**Items listed in a dataset**
========================

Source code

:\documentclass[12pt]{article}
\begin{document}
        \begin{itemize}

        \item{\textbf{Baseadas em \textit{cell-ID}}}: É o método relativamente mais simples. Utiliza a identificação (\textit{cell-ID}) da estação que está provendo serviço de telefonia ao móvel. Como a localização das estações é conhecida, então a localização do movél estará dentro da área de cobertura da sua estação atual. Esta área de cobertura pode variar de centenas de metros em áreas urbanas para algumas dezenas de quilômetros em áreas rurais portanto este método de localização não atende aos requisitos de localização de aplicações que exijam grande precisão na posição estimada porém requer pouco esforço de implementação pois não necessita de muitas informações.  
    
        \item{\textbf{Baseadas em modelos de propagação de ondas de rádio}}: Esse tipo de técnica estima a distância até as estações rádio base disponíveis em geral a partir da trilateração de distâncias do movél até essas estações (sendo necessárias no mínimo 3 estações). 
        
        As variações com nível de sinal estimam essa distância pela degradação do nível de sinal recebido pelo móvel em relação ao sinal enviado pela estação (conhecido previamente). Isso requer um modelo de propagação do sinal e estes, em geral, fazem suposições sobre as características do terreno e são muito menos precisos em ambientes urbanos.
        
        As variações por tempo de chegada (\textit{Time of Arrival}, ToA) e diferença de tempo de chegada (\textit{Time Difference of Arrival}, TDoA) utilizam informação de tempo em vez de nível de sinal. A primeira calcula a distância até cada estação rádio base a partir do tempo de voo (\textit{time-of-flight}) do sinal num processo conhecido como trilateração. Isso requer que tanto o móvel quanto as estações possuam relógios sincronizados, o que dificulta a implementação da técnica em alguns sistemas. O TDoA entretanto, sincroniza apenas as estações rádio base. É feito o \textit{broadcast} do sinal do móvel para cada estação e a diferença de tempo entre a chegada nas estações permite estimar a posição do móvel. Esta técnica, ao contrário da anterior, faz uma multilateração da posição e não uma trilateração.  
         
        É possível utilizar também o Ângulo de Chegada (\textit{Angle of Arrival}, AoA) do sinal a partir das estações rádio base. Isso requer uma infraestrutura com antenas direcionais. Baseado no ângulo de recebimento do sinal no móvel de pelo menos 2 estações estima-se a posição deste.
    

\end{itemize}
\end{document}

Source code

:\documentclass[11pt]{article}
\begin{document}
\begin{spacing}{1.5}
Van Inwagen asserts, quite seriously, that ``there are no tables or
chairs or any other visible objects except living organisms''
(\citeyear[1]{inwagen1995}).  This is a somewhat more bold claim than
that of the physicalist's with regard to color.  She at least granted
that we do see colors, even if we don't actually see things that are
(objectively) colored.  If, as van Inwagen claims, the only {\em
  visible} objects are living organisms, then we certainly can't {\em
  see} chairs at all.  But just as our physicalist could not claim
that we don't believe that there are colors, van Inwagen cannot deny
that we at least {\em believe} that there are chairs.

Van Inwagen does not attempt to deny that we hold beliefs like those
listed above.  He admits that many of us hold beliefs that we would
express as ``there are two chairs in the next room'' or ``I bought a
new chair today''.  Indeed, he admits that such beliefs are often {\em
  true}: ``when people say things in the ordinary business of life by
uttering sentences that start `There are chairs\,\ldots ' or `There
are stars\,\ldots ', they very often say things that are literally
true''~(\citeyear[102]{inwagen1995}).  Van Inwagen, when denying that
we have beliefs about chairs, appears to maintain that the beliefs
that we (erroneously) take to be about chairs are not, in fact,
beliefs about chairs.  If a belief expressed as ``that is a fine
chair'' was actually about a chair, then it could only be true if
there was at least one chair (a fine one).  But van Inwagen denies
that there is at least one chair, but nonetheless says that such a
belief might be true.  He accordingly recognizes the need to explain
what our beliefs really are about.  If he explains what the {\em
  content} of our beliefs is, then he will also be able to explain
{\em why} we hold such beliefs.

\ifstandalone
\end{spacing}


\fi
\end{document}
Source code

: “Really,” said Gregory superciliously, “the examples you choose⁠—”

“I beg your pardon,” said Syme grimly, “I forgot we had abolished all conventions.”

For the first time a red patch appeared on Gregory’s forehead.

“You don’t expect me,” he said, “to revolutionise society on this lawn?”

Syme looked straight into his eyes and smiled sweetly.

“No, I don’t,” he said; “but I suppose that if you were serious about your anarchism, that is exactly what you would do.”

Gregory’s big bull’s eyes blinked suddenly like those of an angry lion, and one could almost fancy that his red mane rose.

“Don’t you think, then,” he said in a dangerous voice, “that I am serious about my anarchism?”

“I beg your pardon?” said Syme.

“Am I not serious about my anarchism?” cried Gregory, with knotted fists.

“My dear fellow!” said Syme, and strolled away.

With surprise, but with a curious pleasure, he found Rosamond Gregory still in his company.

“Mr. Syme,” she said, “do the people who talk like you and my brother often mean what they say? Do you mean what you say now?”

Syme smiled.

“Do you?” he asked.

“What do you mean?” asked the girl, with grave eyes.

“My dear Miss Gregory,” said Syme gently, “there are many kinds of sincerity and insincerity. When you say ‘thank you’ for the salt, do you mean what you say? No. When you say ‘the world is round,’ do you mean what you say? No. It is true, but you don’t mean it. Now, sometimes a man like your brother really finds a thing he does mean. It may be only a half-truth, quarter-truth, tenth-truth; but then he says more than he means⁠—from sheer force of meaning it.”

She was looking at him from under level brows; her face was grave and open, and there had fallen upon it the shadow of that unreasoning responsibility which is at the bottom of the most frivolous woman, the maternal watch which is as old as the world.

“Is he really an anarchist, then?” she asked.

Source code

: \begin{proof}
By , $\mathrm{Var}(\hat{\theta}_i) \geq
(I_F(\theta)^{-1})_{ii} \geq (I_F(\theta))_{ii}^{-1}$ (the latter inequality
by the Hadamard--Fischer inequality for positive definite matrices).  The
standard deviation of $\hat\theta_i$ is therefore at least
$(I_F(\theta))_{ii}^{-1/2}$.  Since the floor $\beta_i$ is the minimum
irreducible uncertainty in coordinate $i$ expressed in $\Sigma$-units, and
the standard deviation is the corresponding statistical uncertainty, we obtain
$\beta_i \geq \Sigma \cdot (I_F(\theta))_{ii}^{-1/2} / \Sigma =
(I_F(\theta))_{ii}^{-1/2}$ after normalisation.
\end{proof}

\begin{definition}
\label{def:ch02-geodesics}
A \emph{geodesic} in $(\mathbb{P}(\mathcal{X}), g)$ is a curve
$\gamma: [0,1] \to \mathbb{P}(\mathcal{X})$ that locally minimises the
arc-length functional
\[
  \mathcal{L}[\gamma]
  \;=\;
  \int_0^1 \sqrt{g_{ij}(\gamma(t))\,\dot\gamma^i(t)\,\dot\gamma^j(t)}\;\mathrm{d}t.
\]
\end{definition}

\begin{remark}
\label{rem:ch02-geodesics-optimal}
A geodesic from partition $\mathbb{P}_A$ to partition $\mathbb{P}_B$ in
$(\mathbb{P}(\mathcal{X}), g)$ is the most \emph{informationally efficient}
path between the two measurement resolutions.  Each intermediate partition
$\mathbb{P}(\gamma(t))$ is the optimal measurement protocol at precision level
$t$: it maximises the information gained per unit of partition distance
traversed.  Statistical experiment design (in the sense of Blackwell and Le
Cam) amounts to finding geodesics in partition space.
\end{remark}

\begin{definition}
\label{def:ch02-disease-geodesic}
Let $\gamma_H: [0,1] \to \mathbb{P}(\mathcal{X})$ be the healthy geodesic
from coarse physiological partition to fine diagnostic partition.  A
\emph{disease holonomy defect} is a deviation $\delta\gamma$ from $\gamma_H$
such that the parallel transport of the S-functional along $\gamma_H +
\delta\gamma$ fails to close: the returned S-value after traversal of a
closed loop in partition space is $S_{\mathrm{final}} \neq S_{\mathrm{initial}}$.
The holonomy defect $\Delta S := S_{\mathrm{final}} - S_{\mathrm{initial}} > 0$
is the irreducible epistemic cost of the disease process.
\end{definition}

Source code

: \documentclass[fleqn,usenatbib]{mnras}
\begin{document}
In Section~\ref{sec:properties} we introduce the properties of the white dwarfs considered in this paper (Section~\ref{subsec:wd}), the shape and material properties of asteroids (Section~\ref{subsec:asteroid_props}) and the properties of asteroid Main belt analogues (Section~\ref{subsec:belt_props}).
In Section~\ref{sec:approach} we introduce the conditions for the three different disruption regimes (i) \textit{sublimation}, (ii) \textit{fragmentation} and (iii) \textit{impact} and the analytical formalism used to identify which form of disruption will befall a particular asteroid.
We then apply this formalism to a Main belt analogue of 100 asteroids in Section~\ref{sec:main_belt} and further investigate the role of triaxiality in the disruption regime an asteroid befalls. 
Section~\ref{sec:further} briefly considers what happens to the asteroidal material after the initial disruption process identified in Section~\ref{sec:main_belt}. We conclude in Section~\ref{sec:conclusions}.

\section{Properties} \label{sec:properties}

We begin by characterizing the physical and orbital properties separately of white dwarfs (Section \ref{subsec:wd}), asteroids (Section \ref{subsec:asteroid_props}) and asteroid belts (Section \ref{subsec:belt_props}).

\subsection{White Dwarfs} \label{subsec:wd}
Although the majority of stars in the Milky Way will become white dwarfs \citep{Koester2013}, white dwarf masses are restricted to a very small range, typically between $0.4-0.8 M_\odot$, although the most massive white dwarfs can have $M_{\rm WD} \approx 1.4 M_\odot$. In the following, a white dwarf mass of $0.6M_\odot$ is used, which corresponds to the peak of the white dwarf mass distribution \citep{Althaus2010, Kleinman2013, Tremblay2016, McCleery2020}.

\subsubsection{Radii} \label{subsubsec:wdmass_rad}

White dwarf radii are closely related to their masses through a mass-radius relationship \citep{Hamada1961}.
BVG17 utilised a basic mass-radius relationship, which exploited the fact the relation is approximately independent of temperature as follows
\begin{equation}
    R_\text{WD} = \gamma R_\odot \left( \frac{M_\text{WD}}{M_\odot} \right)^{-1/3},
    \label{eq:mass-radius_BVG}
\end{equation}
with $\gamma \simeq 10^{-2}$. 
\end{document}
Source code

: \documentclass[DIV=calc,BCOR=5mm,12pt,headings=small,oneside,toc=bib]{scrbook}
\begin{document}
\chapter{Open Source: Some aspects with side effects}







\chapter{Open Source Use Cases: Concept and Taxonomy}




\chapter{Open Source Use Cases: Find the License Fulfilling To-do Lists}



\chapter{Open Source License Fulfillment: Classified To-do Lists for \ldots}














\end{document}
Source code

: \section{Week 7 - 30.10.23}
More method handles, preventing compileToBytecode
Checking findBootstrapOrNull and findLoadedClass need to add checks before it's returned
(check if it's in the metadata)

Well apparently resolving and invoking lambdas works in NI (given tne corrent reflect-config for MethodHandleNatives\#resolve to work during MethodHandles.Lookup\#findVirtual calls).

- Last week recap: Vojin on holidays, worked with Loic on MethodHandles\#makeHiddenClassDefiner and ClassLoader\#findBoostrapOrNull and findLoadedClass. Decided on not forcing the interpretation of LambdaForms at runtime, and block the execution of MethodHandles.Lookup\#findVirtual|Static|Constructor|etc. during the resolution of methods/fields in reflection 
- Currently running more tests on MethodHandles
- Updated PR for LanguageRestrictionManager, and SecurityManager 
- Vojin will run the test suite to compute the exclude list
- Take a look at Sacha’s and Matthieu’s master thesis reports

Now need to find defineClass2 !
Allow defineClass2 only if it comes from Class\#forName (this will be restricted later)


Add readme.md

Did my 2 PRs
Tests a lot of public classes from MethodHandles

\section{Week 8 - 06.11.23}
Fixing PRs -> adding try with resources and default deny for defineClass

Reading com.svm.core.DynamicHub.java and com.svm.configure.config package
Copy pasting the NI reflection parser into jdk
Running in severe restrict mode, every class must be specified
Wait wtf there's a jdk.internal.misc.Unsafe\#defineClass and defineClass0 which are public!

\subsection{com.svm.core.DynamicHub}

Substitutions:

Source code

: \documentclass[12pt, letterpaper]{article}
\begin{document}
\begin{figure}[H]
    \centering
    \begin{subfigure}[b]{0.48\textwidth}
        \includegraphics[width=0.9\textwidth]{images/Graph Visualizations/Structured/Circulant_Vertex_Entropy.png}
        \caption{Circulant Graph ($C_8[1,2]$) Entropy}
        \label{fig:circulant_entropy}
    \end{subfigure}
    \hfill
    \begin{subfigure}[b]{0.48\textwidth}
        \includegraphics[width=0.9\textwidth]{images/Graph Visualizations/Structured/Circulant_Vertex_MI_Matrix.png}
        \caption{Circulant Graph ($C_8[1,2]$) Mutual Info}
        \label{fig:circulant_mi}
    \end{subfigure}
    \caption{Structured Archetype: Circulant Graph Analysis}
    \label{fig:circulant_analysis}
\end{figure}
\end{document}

========================

**PROBLEM DESCRIPTION**
When a line among the entries contains "config", pull that line out.

**TASK RESPONSE**
Well apparently resolving and invoking lambdas works in NI (given tne corrent reflect-config for MethodHandleNatives\#resolve to work during MethodHandles.Lookup\#findVirtual calls).
Reading com.svm.core.DynamicHub.java and com.svm.configure.config package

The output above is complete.